Exercise aim:
Show each line of the data below that has the string "started" in it.

---- Recorded information

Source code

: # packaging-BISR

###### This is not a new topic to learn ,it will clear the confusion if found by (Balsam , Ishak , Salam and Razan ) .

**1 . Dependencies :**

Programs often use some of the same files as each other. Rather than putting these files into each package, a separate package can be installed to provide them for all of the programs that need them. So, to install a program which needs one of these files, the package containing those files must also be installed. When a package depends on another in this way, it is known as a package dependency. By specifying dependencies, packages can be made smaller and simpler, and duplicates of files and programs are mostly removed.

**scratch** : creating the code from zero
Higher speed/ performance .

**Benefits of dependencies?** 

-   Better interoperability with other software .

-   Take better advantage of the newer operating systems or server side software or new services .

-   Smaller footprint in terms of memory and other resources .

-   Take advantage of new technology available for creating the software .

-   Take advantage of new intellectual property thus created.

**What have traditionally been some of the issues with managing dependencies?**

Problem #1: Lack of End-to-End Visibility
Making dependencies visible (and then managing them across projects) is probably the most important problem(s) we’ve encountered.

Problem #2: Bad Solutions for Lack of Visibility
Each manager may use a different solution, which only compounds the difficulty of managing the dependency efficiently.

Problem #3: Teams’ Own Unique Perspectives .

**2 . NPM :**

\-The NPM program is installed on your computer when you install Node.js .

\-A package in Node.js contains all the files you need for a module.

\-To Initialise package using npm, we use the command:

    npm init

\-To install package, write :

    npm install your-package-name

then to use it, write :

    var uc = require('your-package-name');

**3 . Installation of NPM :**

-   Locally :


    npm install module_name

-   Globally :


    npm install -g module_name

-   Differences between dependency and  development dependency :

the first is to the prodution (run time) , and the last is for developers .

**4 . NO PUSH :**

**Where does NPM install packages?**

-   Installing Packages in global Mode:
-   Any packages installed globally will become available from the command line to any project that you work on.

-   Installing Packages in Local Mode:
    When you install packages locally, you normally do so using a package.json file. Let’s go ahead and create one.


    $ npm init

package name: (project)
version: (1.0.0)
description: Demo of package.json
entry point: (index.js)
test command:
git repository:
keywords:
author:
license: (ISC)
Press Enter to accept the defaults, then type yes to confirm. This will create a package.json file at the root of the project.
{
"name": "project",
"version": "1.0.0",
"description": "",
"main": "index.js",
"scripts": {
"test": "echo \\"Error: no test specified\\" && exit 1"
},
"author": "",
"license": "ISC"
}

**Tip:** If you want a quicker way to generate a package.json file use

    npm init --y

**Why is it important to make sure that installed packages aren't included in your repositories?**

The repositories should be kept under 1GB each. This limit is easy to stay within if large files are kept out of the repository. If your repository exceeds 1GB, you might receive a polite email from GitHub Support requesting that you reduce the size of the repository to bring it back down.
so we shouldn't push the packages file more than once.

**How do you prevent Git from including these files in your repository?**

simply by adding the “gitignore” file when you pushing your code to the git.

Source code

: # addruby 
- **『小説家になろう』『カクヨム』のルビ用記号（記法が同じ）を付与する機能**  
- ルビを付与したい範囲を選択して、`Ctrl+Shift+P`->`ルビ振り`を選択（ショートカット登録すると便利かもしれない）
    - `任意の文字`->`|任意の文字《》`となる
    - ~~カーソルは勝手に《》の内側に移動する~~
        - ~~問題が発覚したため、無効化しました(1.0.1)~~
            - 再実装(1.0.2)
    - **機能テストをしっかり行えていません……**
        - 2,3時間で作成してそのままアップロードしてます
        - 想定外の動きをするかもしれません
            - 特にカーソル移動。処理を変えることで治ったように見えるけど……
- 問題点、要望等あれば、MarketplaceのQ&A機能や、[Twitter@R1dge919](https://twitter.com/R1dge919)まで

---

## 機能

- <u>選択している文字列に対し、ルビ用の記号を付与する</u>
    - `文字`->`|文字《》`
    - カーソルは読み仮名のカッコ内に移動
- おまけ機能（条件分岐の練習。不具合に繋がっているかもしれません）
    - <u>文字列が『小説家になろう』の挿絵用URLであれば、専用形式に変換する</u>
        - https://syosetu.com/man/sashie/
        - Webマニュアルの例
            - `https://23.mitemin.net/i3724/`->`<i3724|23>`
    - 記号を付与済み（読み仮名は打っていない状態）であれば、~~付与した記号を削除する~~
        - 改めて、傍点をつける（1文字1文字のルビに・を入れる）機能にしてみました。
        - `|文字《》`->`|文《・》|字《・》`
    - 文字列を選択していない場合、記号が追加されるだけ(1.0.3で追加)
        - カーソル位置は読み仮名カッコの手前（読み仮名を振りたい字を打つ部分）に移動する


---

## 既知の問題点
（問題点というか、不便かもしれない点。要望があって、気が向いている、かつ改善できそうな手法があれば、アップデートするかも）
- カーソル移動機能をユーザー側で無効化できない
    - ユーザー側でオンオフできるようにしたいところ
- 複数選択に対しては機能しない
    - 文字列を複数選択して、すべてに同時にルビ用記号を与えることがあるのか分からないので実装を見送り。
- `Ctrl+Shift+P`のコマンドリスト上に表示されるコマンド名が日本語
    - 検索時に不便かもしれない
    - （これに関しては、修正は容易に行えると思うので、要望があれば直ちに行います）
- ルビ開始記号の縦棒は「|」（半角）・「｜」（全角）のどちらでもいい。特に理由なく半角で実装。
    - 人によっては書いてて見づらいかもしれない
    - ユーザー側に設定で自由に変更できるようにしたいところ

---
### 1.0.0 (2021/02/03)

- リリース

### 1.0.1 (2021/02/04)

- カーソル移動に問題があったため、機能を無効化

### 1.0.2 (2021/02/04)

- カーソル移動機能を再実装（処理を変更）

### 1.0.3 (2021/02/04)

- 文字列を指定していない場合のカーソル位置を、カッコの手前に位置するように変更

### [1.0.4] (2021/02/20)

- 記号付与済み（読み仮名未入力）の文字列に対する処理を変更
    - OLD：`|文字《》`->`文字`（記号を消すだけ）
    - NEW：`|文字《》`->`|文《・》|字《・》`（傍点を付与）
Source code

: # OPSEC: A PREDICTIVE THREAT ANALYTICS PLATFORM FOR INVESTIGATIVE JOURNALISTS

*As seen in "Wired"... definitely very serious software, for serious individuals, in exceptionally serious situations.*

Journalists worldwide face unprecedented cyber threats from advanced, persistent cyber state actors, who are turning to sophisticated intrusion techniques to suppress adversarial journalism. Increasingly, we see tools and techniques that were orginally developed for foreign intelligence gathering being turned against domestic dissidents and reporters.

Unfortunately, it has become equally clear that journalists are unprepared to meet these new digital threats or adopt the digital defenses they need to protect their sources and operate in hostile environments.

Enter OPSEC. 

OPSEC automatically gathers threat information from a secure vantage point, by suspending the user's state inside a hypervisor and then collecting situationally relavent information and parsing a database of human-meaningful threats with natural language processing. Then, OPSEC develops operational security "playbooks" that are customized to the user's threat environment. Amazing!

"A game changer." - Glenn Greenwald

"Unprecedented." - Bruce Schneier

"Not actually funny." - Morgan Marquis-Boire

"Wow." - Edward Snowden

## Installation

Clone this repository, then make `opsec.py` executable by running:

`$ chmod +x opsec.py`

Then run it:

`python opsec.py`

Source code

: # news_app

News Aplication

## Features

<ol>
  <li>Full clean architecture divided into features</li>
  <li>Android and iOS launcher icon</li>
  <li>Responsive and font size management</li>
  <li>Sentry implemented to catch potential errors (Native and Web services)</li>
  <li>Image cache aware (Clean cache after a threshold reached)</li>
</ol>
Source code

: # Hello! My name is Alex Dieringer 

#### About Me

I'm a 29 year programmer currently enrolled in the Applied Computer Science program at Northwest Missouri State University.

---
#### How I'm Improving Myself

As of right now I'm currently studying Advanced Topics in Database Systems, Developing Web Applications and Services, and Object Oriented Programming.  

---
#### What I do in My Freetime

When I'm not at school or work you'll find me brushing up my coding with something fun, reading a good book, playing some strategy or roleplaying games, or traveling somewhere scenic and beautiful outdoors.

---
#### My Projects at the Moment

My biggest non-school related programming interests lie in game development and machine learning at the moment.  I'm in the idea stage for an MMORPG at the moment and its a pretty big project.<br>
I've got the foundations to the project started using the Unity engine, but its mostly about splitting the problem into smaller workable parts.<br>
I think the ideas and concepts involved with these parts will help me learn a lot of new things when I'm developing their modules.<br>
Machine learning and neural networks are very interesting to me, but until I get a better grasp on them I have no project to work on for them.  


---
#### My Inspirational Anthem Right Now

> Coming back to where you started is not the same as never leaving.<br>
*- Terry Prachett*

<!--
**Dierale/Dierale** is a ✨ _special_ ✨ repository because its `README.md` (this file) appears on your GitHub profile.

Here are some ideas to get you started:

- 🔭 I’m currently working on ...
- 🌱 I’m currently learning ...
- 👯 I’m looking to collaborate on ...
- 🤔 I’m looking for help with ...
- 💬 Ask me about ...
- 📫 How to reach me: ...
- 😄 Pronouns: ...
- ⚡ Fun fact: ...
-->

--------

Solved problem:
I've got the foundations to the project started using the Unity engine, but its mostly about splitting the problem into smaller workable parts.<br>
> Coming back to where you started is not the same as never leaving.<br>
Here are some ideas to get you started:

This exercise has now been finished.